Well, for one, this approach now has a whopping 1800 megabytes (yeah, 1.8GB) of buffers to hold that ray data; and each bounce iteration reads from these giant buffers, and writes into them. The previous approach had… none of such thing; the only memory traffic it had was blending results into the final pixel buffer, and some (very small) arrays of spheres and materials.

I haven’t actually dug into this deeper, but my guess on “why Mac did not become slower” is that 1) if this is limited by RAM bandwidth, then the speed of RAM between my PC & Mac is probably not that big; PC got a much larger slowdown in comparison, and 2) Mac has a Haswell CPU with that 128MB of L4 cache which probably helps things a bit.

A side lesson from this might also be, even if your memory access patterns are completely linear & nice, they are still memory accesses. This does not happen often, but a couple times I’ve seen people approach for example multi-threading by going really heavy on “let’s pass buffers of data around, everywhere”. One might end up with a lot of buffers creating tons of additional memory traffic, even if the access pattern of each buffer is “super nice, linear, and full cache lines are being used”.
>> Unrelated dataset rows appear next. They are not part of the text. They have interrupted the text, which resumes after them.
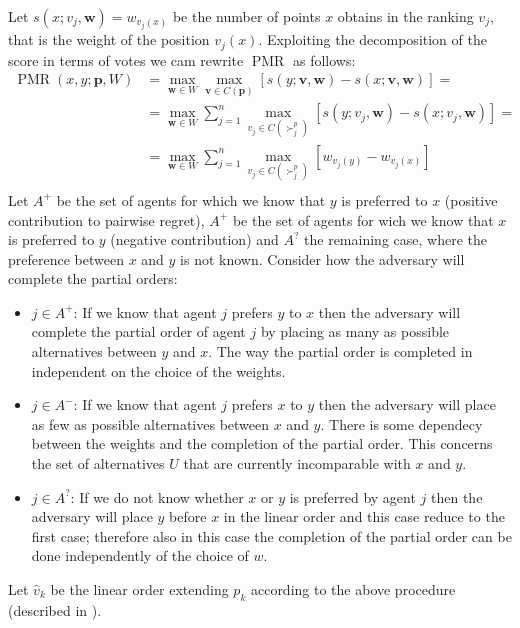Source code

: \documentclass[12pt]{article}
\newcommand{\profile}{\textbf{v}}%
\newcommand{\pprofile}{\textbf{p}}%
\newcommand{\w}{\textbf{w}}%
\DeclareMathOperator{\PMR}{PMR}
\begin{document}
Let $s(x; v_j,\w)=w_{v_j(x)}$ be the number of points $x$ obtains in the ranking $v_j$, that is the weight of the position $v_j(x)$.
Exploiting the decomposition of the score in terms of votes we cam rewrite $\PMR$ as follows:
\begin{align*}
\PMR(x,y; \pprofile, W) &= \max_{\w \in W} \max_{\profile \in C(\pprofile)} [ s(y; \profile,\w) - s(x; \profile,\w) ] = \\
&=  \max_{\w \in W} \sum_{j=1}^{n} \max_{v_j \in C(\succ_j^p)} [s(y; v_j,\w) - s(x; v_j,\w)]=\\
&=  \max_{\w \in W} \sum_{j=1}^{n} \max_{v_j \in C(\succ_j^p)} [w_{v_j(y)} - w_{v_j(x)}] \\
\end{align*}
Let $A^+$ be the set of agents for which we know that $y$ is preferred to $x$ (positive contribution to pairwise regret), $A^+$ 
be the set of agents for wich we  know that $x$ is preferred to $y$ (negative contribution) and $A^?$ the remaining case, where the preference between $x$ and $y$ is not known.
Consider how the adversary will complete the partial orders:
\begin{itemize}
 \item $j \in A^+$: If we know that agent $j$ prefers $y$ to $x$ then the adversary will complete the partial order of agent $j$ by placing as many as possible alternatives between $y$ and $x$.
 The way the partial order is completed in independent on the choice of the weights.

 \item $j \in A^-$: If we know that agent $j$ prefers $x$ to $y$ then the adversary will place as few as possible alternatives between $x$ and $y$.
 There is some dependecy between the weights and the completion of the partial order.
 This concerns the set of alternatives $U$ that are currently incomparable with $x$ and $y$.
 
 \item $j \in A^?$: If we do not know whether $x$ or $y$ is preferred by agent $j$ then the adversary will place $y$ before $x$ in the linear order and this case reduce to the first case; therefore also in this case the completion of the partial order can be done independently of the choice of $w$.
\end{itemize}

Let $\hat{v}_k$ be the linear order extending $p_k$ according to the above procedure (described in \cite{Lu2011}).
\end{document}
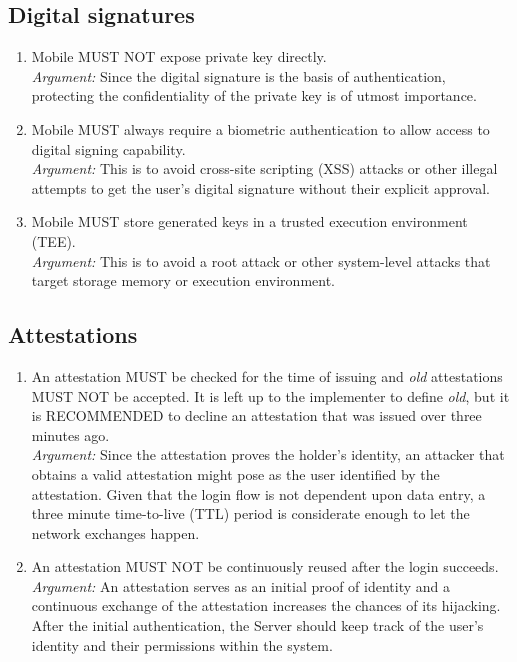     \subsection{Digital signatures}
        \begin{enumerate}[resume]
            \item Mobile MUST NOT expose private key directly.\\
            \textit{Argument:} Since the digital signature is the basis of authentication, protecting the 
                               confidentiality of the private key is of utmost importance.                               

            \item Mobile MUST always require a biometric authentication to allow access to digital signing 
                  capability.\\        
            \textit{Argument:} This is to avoid cross-site scripting (XSS) attacks or other illegal attempts to 
                               get the user's digital signature without their explicit approval.

            \item Mobile MUST store generated keys in a trusted execution environment (TEE).\\        
            \textit{Argument:} This is to avoid a root attack or other system-level attacks that target storage 
                               memory or execution environment.
        \end{enumerate}

    \subsection{Attestations}
        \begin{enumerate}[resume]
            \item An attestation MUST be checked for the time of issuing and \textit{old} attestations MUST NOT be
                  accepted. It is left up to the implementer to define \textit{old}, but it is RECOMMENDED to
                  decline an attestation that was issued over three minutes ago.\\
            \textit{Argument:} Since the attestation proves the holder's identity, an attacker that obtains a valid
                               attestation might pose as the user identified by the attestation. Given that the login
                               flow is not dependent upon data entry, a three minute time-to-live (TTL) period is 
                               considerate enough to let the network exchanges happen.

            \item An attestation MUST NOT be continuously reused after the login succeeds.\\
            \textit{Argument:} An attestation serves as an initial proof of identity and a continuous exchange of the
                               attestation increases the chances of its hijacking. After the initial authentication, the
                               Server should keep track of the user's identity and their permissions within the system. 
        \end{enumerate}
Anyway, right now this “buffer oriented” approach is actually quite a lot slower…

Let’s try to reduce ray data size

One possible approach to reduce memory traffic for the buffers would be to stop working on giant “full-screen, worst case capacity” buffers. We could work on buffers that are much smaller in size, and for example would fit into L1 cache; that probably would be a couple hundred rays per buffer.

So of course… let’s not do that for now :) and try to “just” reduce the amount of storage we need for one ray! “Why? We don’t ask why, we ask why not!”

Let’s go!

  • There’s no need to track depth per-ray; we can just do the “process bounces” loop to max iterations instead (commit). Performance unchanged.
  • Our float3 right now is an SSE-register size, which takes up space of four floats, not just the three we need. Stop doing that. Ray buffers: 1800→1350MB; PC performance: 66.1→89.9 Mray/s.
  • Instead of storing a couple ints and bools per ray, put all that into a 32 bit bitfield (commit). Ray buffers: 1350→1125MB; PC performance: 89.9→107 Mray/s.
  • Change first ray bounce (camera rays); there’s little need to write all of them into buffer and immediately process them. They also don’t need to handle “current attenuation” bit (commit). PC performance: 107→133 Mray/s.
  • You know what, ray directions and attenuation colors sound like they could use something more compact than a full 32 bit float per component. Let’s try to use 16 bit floats (“half precision”) for them. And let’s use F16C CPU instructions to convert between float and half; these are generally available in Intel & AMD CPUs made since 2011. That’s these two commits (one and two). Ray buffers: 1125→787MB; PC performance: 107→156 Mray/s.

By the way, Mac performance has stayed at ~40 Mray/s across all these commits. Which makes me think that the bottleneck there is not the memory bandwidth, but calculations. But again, I haven’t investigated this further, just slapping that onto “eh, probably that giant L4 cache helps”.

Status and what’s next

Code is at 11-buffer-oriented tag at github.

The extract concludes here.